MATERIAL FOR THIS TASK Start Marker
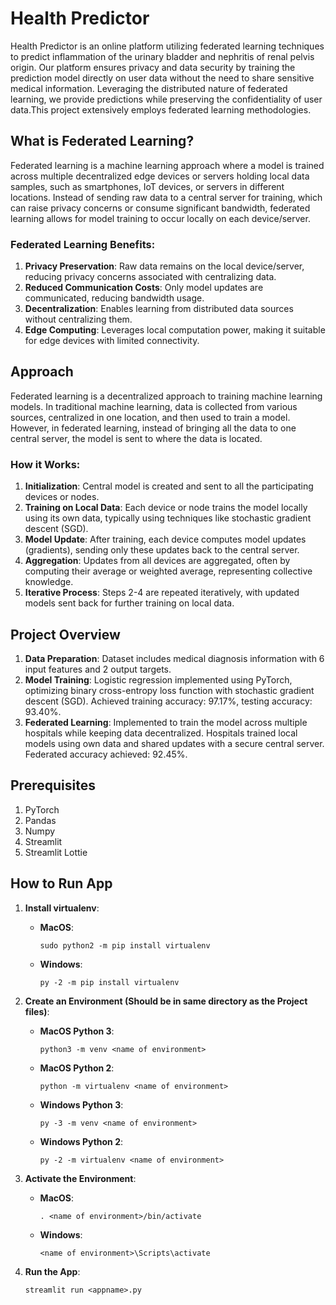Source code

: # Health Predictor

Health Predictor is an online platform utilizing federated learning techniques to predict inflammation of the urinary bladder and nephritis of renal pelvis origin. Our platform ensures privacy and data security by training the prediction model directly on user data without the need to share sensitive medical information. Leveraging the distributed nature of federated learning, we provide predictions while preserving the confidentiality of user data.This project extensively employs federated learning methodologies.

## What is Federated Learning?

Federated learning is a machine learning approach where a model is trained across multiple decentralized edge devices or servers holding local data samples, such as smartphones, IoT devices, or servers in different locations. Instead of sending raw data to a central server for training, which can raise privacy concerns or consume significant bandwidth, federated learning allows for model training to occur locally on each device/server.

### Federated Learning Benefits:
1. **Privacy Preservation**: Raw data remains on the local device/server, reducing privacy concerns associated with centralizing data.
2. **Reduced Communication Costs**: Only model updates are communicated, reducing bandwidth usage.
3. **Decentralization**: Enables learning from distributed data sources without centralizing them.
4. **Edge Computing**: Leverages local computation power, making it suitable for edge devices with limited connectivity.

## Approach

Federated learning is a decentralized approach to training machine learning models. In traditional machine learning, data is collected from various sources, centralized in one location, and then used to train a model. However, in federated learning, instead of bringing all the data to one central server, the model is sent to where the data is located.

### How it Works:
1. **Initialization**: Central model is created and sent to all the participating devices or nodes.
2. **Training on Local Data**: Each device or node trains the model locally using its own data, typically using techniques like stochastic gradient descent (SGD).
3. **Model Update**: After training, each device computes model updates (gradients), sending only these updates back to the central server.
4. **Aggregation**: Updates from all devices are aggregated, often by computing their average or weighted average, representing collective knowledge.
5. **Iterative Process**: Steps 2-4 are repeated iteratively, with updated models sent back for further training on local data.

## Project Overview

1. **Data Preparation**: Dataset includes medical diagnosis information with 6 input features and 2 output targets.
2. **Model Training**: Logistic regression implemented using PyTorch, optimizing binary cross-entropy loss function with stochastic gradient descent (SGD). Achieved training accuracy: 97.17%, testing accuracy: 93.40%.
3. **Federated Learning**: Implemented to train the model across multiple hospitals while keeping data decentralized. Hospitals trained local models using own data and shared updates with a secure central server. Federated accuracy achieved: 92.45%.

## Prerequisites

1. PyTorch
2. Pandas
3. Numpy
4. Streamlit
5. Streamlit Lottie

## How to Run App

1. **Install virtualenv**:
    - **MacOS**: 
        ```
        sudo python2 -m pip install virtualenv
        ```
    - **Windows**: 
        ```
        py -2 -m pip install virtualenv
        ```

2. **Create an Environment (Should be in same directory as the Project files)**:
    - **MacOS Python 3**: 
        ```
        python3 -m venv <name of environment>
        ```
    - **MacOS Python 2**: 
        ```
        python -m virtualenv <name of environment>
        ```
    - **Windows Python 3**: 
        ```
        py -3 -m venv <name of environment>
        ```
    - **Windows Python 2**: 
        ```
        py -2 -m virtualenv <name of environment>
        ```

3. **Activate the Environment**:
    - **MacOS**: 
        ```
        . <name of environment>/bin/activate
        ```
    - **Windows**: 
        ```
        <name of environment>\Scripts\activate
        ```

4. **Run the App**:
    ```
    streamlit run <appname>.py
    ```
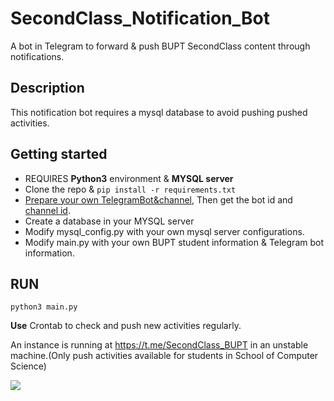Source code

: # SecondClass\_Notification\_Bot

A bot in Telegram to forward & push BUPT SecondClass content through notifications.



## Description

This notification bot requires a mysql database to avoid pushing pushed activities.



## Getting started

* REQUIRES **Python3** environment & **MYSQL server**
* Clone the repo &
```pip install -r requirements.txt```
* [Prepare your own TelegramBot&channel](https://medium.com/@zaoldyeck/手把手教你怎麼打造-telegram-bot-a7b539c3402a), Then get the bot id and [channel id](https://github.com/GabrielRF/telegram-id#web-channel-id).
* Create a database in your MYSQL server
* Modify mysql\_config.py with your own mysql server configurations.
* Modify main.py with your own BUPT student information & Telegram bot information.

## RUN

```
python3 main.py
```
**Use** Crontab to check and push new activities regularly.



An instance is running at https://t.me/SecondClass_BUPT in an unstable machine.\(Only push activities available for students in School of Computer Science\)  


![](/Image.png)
MATERIAL FOR THIS TASK End Marker
Scan the preceding records line by line, and state how many lines contain "devices". Nothing else belongs in the answer.

ANSWER SECTION: 4